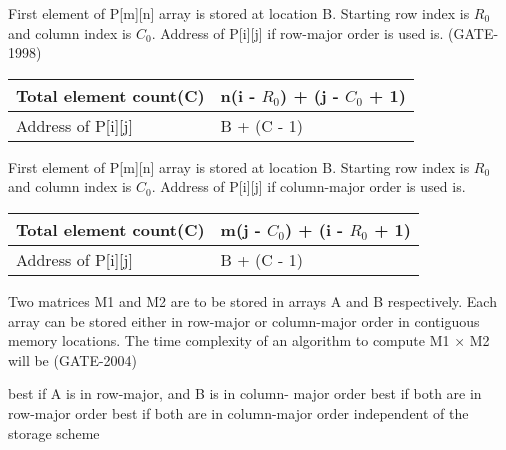 \begin{questyle}
  \question  First element of P[m][n] array is stored at location B. Starting row index is \( R_0 \) and column index is \( C_0 \).
            Address of P[i][j] if row-major order is used is. (GATE- 1998)\\
            \begin{myTableStyle}
                \begin{tabular}{ |m{4cm}|m{8cm}| } \hline
                    Total element count(C)  &     n(i - \( R_0 \)) + (j - \( C_0 \) + 1)         \\ \hline
                    Address of P[i][j]      &     B + (C - 1)    \\ \hline
                \end{tabular}
            \end{myTableStyle}
            \vspace{0.08in}

\end{questyle}


\begin{questyle}
  \question  First element of P[m][n] array is stored at location B. Starting row index is \( R_0 \) and column index is \( C_0 \).
            Address of P[i][j] if column-major order is used is. \\
            \begin{myTableStyle}
                \begin{tabular}{ |m{4cm}|m{8cm}| } \hline
                    Total element count(C)  &     m(j - \( C_0 \)) + (i - \( R_0 \) + 1)         \\ \hline
                    Address of P[i][j]      &     B + (C - 1)    \\ \hline
                \end{tabular}
            \end{myTableStyle}
            \vspace{0.08in}
\end{questyle}

\begin{questyle}
  \question  Two matrices M1 and M2 are to be stored in arrays A and B respectively. Each array can be stored
             either in row-major or column-major order in contiguous memory locations. The time complexity of an algorithm
             to compute M1 × M2 will be  (GATE-2004)

  \begin{choices}
    \choice         best if A is in row-major, and B is in column- major order
    \choice         best if both are in row-major order
    \choice         best if both are in column-major order
    \CorrectChoice  independent of the storage scheme
  \end{choices}
\end{questyle}

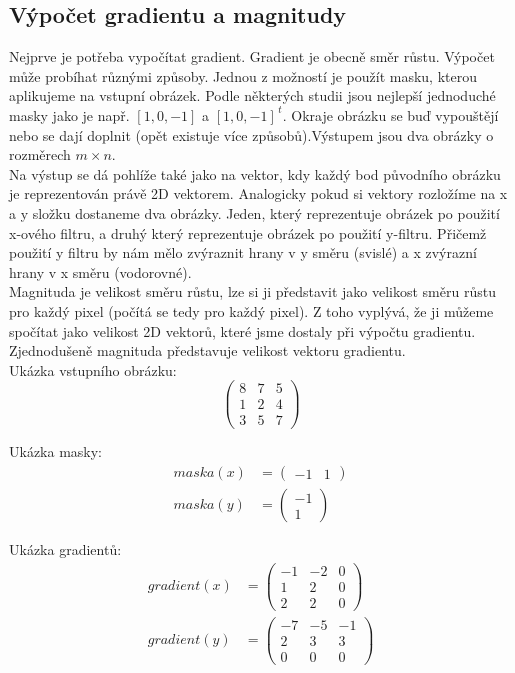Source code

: \documentclass{report}
\begin{document}
\subsection{Výpočet gradientu a magnitudy}
Nejprve je potřeba vypočítat gradient. Gradient je obecně směr růstu. Výpočet může probíhat různými způsoby. Jednou z možností je použít masku, kterou aplikujeme na vstupní obrázek. Podle některých studii jsou nejlepší jednoduché masky jako je např. $[1, 0, -1]$ a $[1, 0, -1]^{\,t}$. Okraje obrázku se buď vypouštějí nebo se dají doplnit (opět existuje více způsobů).Výstupem jsou dva obrázky o rozměrech $m \times n$. \\
Na výstup se dá pohlíže také jako na vektor, kdy každý bod původního obrázku je reprezentován právě 2D vektorem. Analogicky pokud si vektory rozložíme na x a y složku dostaneme dva obrázky. Jeden, který reprezentuje obrázek po použití x-ového filtru, a druhý který reprezentuje obrázek po použití y-filtru. Přičemž použití y filtru by nám mělo zvýraznit hrany v y směru (svislé) a x zvýrazní hrany v x směru (vodorovné). \\
Magnituda je velikost směru růstu, lze si ji představit jako velikost směru růstu pro každý pixel (počítá se tedy pro každý pixel).  Z toho vyplývá, že ji můžeme spočítat jako velikost 2D vektorů, které jsme dostaly při výpočtu gradientu. Zjednodušeně magnituda představuje velikost vektoru gradientu. \\

Ukázka vstupního obrázku: 
\begin{displaymath} 
	\label{vstupni_matice} \begin{pmatrix}8 & 7 & 5 \\1 & 2 & 4 \\3 & 5 & 7 \end{pmatrix}
\end{displaymath}

Ukázka masky: 
\begin{align}
	\label{masky}
		maska(x) &= \begin{pmatrix}-1 & 1 \end{pmatrix} \\
		maska(y) &= \begin{pmatrix}-1 \\ 1 \end{pmatrix}
\end{align}

Ukázka gradientů:
\begin{align}
	\label{vystupni_gradienty}
		gradient(x) &= \begin{pmatrix}-1 & -2 & 0\\1 & 2 & 0 \\2 & 2 & 0 \end{pmatrix} \\
		gradient(y) &= \begin{pmatrix}-7 & -5 & -1 \\2 & 3 & 3 \\0 & 0 & 0 \end{pmatrix}
\end{align}
\end{document}
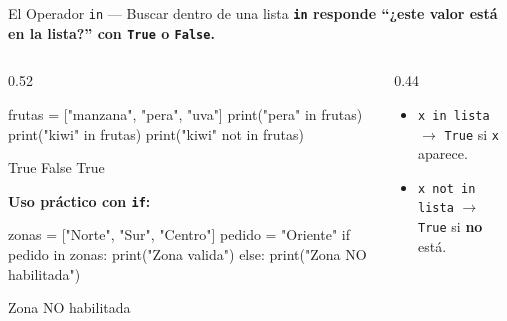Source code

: \documentclass[aspectratio=169, 11pt]{beamer}
\begin{document}
\begin{frame}[fragile,shrink=35]{El Operador \texttt{in} --- Buscar dentro de una lista}
  \vspace{-6pt}
  {\small\color{arcaDark}\bfseries
    \texttt{in} responde ``¿este valor está en la lista?''
    con \texttt{True} o \texttt{False}.}

  \vspace{4pt}
  \begin{columns}[T]
    \begin{column}{0.52\textwidth}
      \begin{pyblock}
frutas = ["manzana", "pera", "uva"]
print("pera" in frutas)
print("kiwi" in frutas)
print("kiwi" not in frutas)
      \end{pyblock}
      \vspace{-2pt}
      \begin{outputblock}
True
False
True
      \end{outputblock}

      \vspace{3pt}
      {\footnotesize\color{arcaDark}\bfseries Uso práctico con \texttt{if}:}
      \vspace{2pt}
      \begin{pyblock}
zonas = ["Norte", "Sur", "Centro"]
pedido = "Oriente"
if pedido in zonas:
    print("Zona valida")
else:
    print("Zona NO habilitada")
      \end{pyblock}
      \vspace{-2pt}
      \begin{outputblock}
Zona NO habilitada
      \end{outputblock}
    \end{column}

    \begin{column}{0.44\textwidth}
      \vspace{2pt}
      {\footnotesize\color{textMuted}
      \begin{itemize}\setlength{\itemsep}{4pt}
        \item[{\color{arcaRed}\scriptsize\faArrowRight}]
          \texttt{x in lista} $\rightarrow$
          \texttt{True} si \texttt{x} aparece.

        \item[{\color{arcaRed}\scriptsize\faArrowRight}]
          \texttt{x not in lista} $\rightarrow$
          \texttt{True} si \textbf{no} está.


\end{itemize}}
\end{column}
\end{columns}
\end{frame}
\end{document}
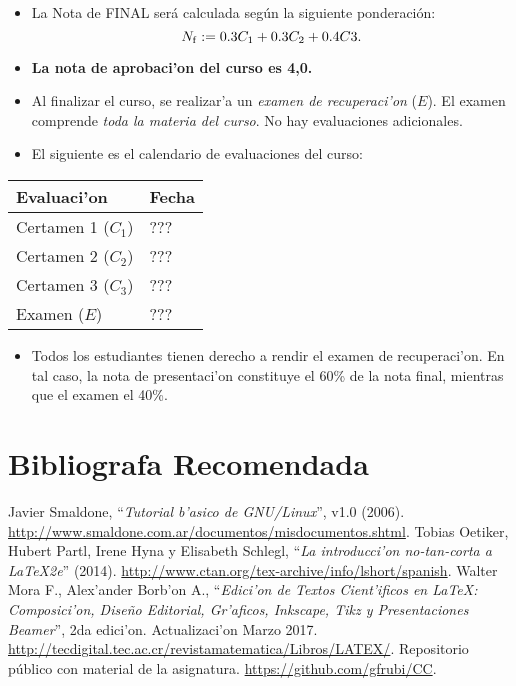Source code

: \documentclass[letterpaper,11pt]{exam}
\begin{document}
\begin{multicols}{2}
\begin{itemize}
\item La Nota de FINAL ser\'a calculada seg\'un la siguiente ponderaci\'on:
{\small
\begin{equation}
N_{\rm f} :=0.3C_1+0.3C_2 + 0.4C3.
\end{equation}
}
\item \textbf{La nota de aprobaci'on del curso es 4,0.}
\item Al finalizar el curso, se realizar'a un \textit{examen de recuperaci'on} ($E$). El examen comprende \textit{toda la materia del curso}. No hay evaluaciones adicionales.

\item El siguiente es el calendario de evaluaciones del curso:
\end{itemize} 
\begin{center}
\begin{scriptsize}
\begin{tabular}{|ll|}
\hline 
Evaluaci'on &  Fecha\\
\hline
Certamen 1 ($C_1$) & ??? \\ 
Certamen 2 ($C_2$) & ??? \\ 
Certamen 3 ($C_3$) & ???\\ 
Examen ($E$) & ??? \\ 
\hline 
\end{tabular} 
\end{scriptsize}
\end{center}
\begin{itemize}
\item Todos los estudiantes tienen derecho a rendir el examen de recuperaci'on. En tal caso, la nota de presentaci'on constituye el 60\% de la nota final, mientras que el examen el 40\%.
\end{itemize}

\section{Bibliografa Recomendada}

\begin{thebibliography}{77}	%
\small
{} Javier Smaldone, ``\textit{Tutorial b'asico de GNU/Linux}'',  v1.0 (2006).
\url{http://www.smaldone.com.ar/documentos/misdocumentos.shtml}.
 Tobias Oetiker, Hubert Partl, Irene Hyna y Elisabeth Schlegl, ``\textit{La introducci'on no-tan-corta a \LaTeX 2e}'' (2014). \url{http://www.ctan.org/tex-archive/info/lshort/spanish}.
 Walter Mora F., Alex'ander Borb'on A., ``\textit{Edici'on de Textos Cient'ificos en \LaTeX: Composici'on, Dise\~no Editorial, Gr'aficos, Inkscape, Tikz y Presentaciones Beamer}'', 2da edici'on. Actualizaci'on Marzo 2017. \url{http://tecdigital.tec.ac.cr/revistamatematica/Libros/LATEX/}.
 Repositorio p\'ublico con material de la asignatura. \url{https://github.com/gfrubi/CC}.
\end{thebibliography}	


\end{multicols}
\end{document}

• _Assignment_: Copy every line above word for word and exclude the pictures.

• _Exercise solution_:
 \begin{questyle}
  \question  First element of P[m][n] array is stored at location B. Starting row index is \( R_0 \) and column index is \( C_0 \).
            Address of P[i][j] if row-major order is used is. (GATE- 1998)\\
            \begin{myTableStyle}
                \begin{tabular}{ |m{4cm}|m{8cm}| } \hline
                    Total element count(C)  &     n(i - \( R_0 \)) + (j - \( C_0 \) + 1)         \\ \hline
                    Address of P[i][j]      &     B + (C - 1)    \\ \hline
                \end{tabular}
            \end{myTableStyle}
            \vspace{0.08in}

\end{questyle}


\begin{questyle}
  \question  First element of P[m][n] array is stored at location B. Starting row index is \( R_0 \) and column index is \( C_0 \).
            Address of P[i][j] if column-major order is used is. \\
            \begin{myTableStyle}
                \begin{tabular}{ |m{4cm}|m{8cm}| } \hline
                    Total element count(C)  &     m(j - \( C_0 \)) + (i - \( R_0 \) + 1)         \\ \hline
                    Address of P[i][j]      &     B + (C - 1)    \\ \hline
                \end{tabular}
            \end{myTableStyle}
            \vspace{0.08in}
\end{questyle}

\begin{questyle}
  \question  Two matrices M1 and M2 are to be stored in arrays A and B respectively. Each array can be stored
             either in row-major or column-major order in contiguous memory locations. The time complexity of an algorithm
             to compute M1 × M2 will be  (GATE-2004)

  \begin{choices}
    \choice         best if A is in row-major, and B is in column- major order
    \choice         best if both are in row-major order
    \choice         best if both are in column-major order
    \CorrectChoice  independent of the storage scheme
  \end{choices}
\end{questyle}

Source code

: \documentclass{report}
\begin{document}
\subsection{Výpočet gradientu a magnitudy}
Nejprve je potřeba vypočítat gradient. Gradient je obecně směr růstu. Výpočet může probíhat různými způsoby. Jednou z možností je použít masku, kterou aplikujeme na vstupní obrázek. Podle některých studii jsou nejlepší jednoduché masky jako je např. $[1, 0, -1]$ a $[1, 0, -1]^{\,t}$. Okraje obrázku se buď vypouštějí nebo se dají doplnit (opět existuje více způsobů).Výstupem jsou dva obrázky o rozměrech $m \times n$. \\
Na výstup se dá pohlíže také jako na vektor, kdy každý bod původního obrázku je reprezentován právě 2D vektorem. Analogicky pokud si vektory rozložíme na x a y složku dostaneme dva obrázky. Jeden, který reprezentuje obrázek po použití x-ového filtru, a druhý který reprezentuje obrázek po použití y-filtru. Přičemž použití y filtru by nám mělo zvýraznit hrany v y směru (svislé) a x zvýrazní hrany v x směru (vodorovné). \\
Magnituda je velikost směru růstu, lze si ji představit jako velikost směru růstu pro každý pixel (počítá se tedy pro každý pixel).  Z toho vyplývá, že ji můžeme spočítat jako velikost 2D vektorů, které jsme dostaly při výpočtu gradientu. Zjednodušeně magnituda představuje velikost vektoru gradientu. \\

Ukázka vstupního obrázku: 
\begin{displaymath} 
	\label{vstupni_matice} \begin{pmatrix}8 & 7 & 5 \\1 & 2 & 4 \\3 & 5 & 7 \end{pmatrix}
\end{displaymath}

Ukázka masky: 
\begin{align}
	\label{masky}
		maska(x) &= \begin{pmatrix}-1 & 1 \end{pmatrix} \\
		maska(y) &= \begin{pmatrix}-1 \\ 1 \end{pmatrix}
\end{align}

Ukázka gradientů:
\begin{align}
	\label{vystupni_gradienty}
		gradient(x) &= \begin{pmatrix}-1 & -2 & 0\\1 & 2 & 0 \\2 & 2 & 0 \end{pmatrix} \\
		gradient(y) &= \begin{pmatrix}-7 & -5 & -1 \\2 & 3 & 3 \\0 & 0 & 0 \end{pmatrix}
\end{align}
\end{document}
Source code

: \documentclass[aspectratio=169, 11pt]{beamer}
\begin{document}
\begin{frame}[fragile,shrink=35]{El Operador \texttt{in} --- Buscar dentro de una lista}
  \vspace{-6pt}
  {\small\color{arcaDark}\bfseries
    \texttt{in} responde ``¿este valor está en la lista?''
    con \texttt{True} o \texttt{False}.}

  \vspace{4pt}
  \begin{columns}[T]
    \begin{column}{0.52\textwidth}
      \begin{pyblock}
frutas = ["manzana", "pera", "uva"]
print("pera" in frutas)
print("kiwi" in frutas)
print("kiwi" not in frutas)
      \end{pyblock}
      \vspace{-2pt}
      \begin{outputblock}
True
False
True
      \end{outputblock}

      \vspace{3pt}
      {\footnotesize\color{arcaDark}\bfseries Uso práctico con \texttt{if}:}
      \vspace{2pt}
      \begin{pyblock}
zonas = ["Norte", "Sur", "Centro"]
pedido = "Oriente"
if pedido in zonas:
    print("Zona valida")
else:
    print("Zona NO habilitada")
      \end{pyblock}
      \vspace{-2pt}
      \begin{outputblock}
Zona NO habilitada
      \end{outputblock}
    \end{column}

    \begin{column}{0.44\textwidth}
      \vspace{2pt}
      {\footnotesize\color{textMuted}
      \begin{itemize}\setlength{\itemsep}{4pt}
        \item[{\color{arcaRed}\scriptsize\faArrowRight}]
          \texttt{x in lista} $\rightarrow$
          \texttt{True} si \texttt{x} aparece.

        \item[{\color{arcaRed}\scriptsize\faArrowRight}]
          \texttt{x not in lista} $\rightarrow$
          \texttt{True} si \textbf{no} está.


\end{itemize}}
\end{column}
\end{columns}
\end{frame}
\end{document}
Source code

: \documentclass[letterpaper,11pt]{exam}
\begin{document}
\begin{multicols}{2}
\begin{itemize}
\item La Nota de FINAL ser\'a calculada seg\'un la siguiente ponderaci\'on:
{\small
\begin{equation}
N_{\rm f} :=0.3C_1+0.3C_2 + 0.4C3.
\end{equation}
}
\item \textbf{La nota de aprobaci'on del curso es 4,0.}
\item Al finalizar el curso, se realizar'a un \textit{examen de recuperaci'on} ($E$). El examen comprende \textit{toda la materia del curso}. No hay evaluaciones adicionales.

\item El siguiente es el calendario de evaluaciones del curso:
\end{itemize} 
\begin{center}
\begin{scriptsize}
\begin{tabular}{|ll|}
\hline 
Evaluaci'on &  Fecha\\
\hline
Certamen 1 ($C_1$) & ??? \\ 
Certamen 2 ($C_2$) & ??? \\ 
Certamen 3 ($C_3$) & ???\\ 
Examen ($E$) & ??? \\ 
\hline 
\end{tabular} 
\end{scriptsize}
\end{center}
\begin{itemize}
\item Todos los estudiantes tienen derecho a rendir el examen de recuperaci'on. En tal caso, la nota de presentaci'on constituye el 60\% de la nota final, mientras que el examen el 40\%.
\end{itemize}

\section{Bibliografa Recomendada}

\begin{thebibliography}{77}	%
\small
{} Javier Smaldone, ``\textit{Tutorial b'asico de GNU/Linux}'',  v1.0 (2006).
\url{http://www.smaldone.com.ar/documentos/misdocumentos.shtml}.
 Tobias Oetiker, Hubert Partl, Irene Hyna y Elisabeth Schlegl, ``\textit{La introducci'on no-tan-corta a \LaTeX 2e}'' (2014). \url{http://www.ctan.org/tex-archive/info/lshort/spanish}.
 Walter Mora F., Alex'ander Borb'on A., ``\textit{Edici'on de Textos Cient'ificos en \LaTeX: Composici'on, Dise\~no Editorial, Gr'aficos, Inkscape, Tikz y Presentaciones Beamer}'', 2da edici'on. Actualizaci'on Marzo 2017. \url{http://tecdigital.tec.ac.cr/revistamatematica/Libros/LATEX/}.
 Repositorio p\'ublico con material de la asignatura. \url{https://github.com/gfrubi/CC}.
\end{thebibliography}	


\end{multicols}
\end{document}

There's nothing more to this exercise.